The Presidential Amnesty Programme (PAP) has begun verification of 236 ex-agitators from Abia benefiting from the programme.
The Coordinator of the Programme, retired Brig.-Gen. Paul Boroh, gave the indication in an interview with the News Agency of Nigeria (NAN), in Abuja on Tuesday.
This followed the recent pronouncement by Vice President Yemi Osinbajo that youths from Abia and Imo must be included.
The vice president said their participation in the programme would help in reducing youth restiveness in the oil producing areas, adding that social and economic activities would be allowed to thrive.
Boroh, who is also the Special Adviser to the President on Niger Delta, said the 236 ex-agitators were earlier disarmed from 32 camps in the Niger Delta.
He restated Federal Government’s commitment to the welfare of all beneficiaries captured under its programme.
“The programme is as a result of empowerment and delegates are given starter-packs for their businesses.
“The office trains the ex-agitators at various vocational skill centres and educational institutions in Nigeria and abroad”, he said.
According to him, the mandate of the office is actually to reintegrate the agitators after their training.
“Some people could argue that getting jobs for them is part of reintegration.

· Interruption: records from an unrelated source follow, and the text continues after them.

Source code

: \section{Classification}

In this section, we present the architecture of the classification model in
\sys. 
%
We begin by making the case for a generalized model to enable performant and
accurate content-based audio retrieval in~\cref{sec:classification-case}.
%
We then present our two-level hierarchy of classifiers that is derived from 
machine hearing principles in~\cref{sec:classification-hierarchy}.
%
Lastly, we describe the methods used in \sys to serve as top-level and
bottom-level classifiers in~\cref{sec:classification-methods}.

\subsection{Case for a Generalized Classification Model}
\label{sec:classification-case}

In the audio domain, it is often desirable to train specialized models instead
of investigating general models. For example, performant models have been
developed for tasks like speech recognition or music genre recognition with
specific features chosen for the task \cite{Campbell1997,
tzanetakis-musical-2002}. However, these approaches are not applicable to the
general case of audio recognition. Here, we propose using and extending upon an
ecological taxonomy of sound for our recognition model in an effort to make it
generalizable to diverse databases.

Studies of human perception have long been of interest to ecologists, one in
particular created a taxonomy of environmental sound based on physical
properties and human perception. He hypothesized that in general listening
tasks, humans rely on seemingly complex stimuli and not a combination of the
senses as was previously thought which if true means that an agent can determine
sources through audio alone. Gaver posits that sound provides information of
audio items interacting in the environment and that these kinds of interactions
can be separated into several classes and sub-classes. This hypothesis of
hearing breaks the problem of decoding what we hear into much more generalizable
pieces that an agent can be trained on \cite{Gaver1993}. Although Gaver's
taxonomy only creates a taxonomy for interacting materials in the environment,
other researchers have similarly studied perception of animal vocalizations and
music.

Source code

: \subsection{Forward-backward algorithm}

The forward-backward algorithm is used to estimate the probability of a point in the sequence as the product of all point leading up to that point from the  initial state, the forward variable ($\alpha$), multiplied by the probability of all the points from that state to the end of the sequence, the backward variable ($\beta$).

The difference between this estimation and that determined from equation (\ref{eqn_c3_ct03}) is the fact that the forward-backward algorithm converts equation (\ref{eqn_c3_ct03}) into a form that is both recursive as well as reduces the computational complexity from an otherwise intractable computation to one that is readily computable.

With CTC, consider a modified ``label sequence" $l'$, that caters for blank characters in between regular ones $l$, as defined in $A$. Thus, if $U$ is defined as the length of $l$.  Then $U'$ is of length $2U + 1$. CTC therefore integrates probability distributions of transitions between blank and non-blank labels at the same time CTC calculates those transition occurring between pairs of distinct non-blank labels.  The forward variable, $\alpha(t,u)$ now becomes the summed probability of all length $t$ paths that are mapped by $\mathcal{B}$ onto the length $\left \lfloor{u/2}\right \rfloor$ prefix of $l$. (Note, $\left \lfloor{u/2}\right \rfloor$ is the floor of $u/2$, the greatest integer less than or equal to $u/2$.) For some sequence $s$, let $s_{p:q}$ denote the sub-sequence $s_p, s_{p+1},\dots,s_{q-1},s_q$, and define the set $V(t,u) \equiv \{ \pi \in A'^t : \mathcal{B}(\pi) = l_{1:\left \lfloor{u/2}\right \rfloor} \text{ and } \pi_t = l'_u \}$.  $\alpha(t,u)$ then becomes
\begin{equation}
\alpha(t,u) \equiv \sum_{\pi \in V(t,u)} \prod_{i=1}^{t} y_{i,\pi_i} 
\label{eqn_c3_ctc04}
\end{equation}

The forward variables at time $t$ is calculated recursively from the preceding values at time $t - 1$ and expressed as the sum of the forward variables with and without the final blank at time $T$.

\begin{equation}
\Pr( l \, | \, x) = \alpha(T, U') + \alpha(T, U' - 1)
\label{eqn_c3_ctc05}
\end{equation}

We have to look into that to see how we can get these persons properly reintegrated”, Boroh said.
The presidential aide said more than 500 ex-agitators were trained and graduated in advanced agriculture at the Bio Resource Centre in Odi, Bayelsa State.
“We will explore the opportunity provided by the Federal Government so that our delegates that had been trained can be gainfully employed’’, he said.

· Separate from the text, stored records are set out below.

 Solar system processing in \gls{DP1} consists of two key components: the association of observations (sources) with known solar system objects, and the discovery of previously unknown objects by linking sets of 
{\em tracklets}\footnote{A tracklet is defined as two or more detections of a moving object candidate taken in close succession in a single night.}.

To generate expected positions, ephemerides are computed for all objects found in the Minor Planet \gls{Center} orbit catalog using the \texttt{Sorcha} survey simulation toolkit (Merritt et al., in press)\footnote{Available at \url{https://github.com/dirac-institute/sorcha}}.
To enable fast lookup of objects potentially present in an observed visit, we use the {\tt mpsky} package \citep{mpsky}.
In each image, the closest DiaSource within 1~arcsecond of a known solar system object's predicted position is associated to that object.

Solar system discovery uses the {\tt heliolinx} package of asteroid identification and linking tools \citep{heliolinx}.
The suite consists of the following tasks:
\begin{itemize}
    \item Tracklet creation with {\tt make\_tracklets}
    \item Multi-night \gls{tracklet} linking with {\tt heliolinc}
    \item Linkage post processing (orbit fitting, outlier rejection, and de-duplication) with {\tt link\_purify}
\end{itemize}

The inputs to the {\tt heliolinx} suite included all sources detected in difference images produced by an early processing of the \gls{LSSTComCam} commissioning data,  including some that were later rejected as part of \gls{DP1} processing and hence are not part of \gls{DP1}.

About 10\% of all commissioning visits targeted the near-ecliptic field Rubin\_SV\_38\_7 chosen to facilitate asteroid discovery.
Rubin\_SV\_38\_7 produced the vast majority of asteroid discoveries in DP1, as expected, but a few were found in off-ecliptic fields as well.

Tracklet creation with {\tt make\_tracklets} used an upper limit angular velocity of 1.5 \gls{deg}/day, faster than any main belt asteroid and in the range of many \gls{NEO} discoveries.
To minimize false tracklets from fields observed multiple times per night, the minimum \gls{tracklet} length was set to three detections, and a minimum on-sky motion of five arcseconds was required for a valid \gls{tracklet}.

The presidential aide said agriculture was the real sector that should be encouraged at all levels so that the country’s economy could depend less on oil.

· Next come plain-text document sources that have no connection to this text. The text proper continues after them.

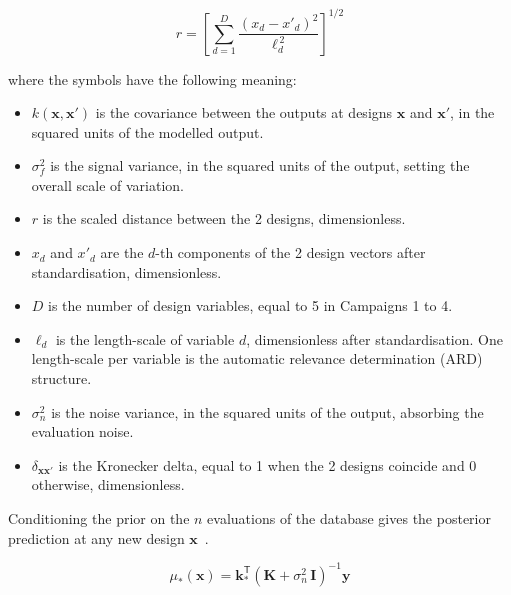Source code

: \begin{equation}
r = \left[ \sum_{d=1}^{D}
\frac{(x_d - x'_d)^{2}}{\ell_d^{\,2}} \right]^{1/2}
\label{eq:kernel-r}
\end{equation}

\noindent where the symbols have the following meaning:

\begin{itemize}
  \item $k(\mathbf{x}, \mathbf{x}')$ is the covariance between the
        outputs at designs $\mathbf{x}$ and $\mathbf{x}'$, in the
        squared units of the modelled output.

  \item $\sigma_f^{2}$ is the signal variance, in the squared units of
        the output, setting the overall scale of variation.

  \item $r$ is the scaled distance between the 2 designs,
        dimensionless.

  \item $x_d$ and $x'_d$ are the $d$-th components of the 2 design
        vectors after standardisation, dimensionless.

  \item $D$ is the number of design variables, equal to 5 in Campaigns
        1 to 4.

  \item $\ell_d$ is the length-scale of variable $d$, dimensionless
        after standardisation. One length-scale per variable is the
        automatic relevance determination (ARD) structure.

  \item $\sigma_n^{2}$ is the noise variance, in the squared units of
        the output, absorbing the evaluation noise.

  \item $\delta_{\mathbf{x}\mathbf{x}'}$ is the Kronecker delta, equal
        to 1 when the 2 designs coincide and 0 otherwise,
        dimensionless.
\end{itemize}

Conditioning the prior on the $n$ evaluations of the database gives the posterior
prediction at any new design $\mathbf{x}$~\cite{rasmussen_gp_2006}.

\begin{equation}
\mu_*(\mathbf{x})
= \mathbf{k}_*^{\mathsf T}
\left( \mathbf{K} + \sigma_n^{2}\,\mathbf{I} \right)^{-1} \mathbf{y}
\label{eq:gp-mean}
\end{equation}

He stressed the need for the moribund industrial complexes in the region to be resuscitated so as to provide employment to the teeming youths, saying the major challenge in the region was unemployment.
Boroh identified the Aluminium Smelting Company in Akwa Ibom State, the Aladja Steel in Delta State and the various ports as the industries that should be put back to use and provide employment for tens of thousands of youths in the Niger Delta.
According to him, the importance of the programme lies in the sustenance of peace and enhancement of security in the region.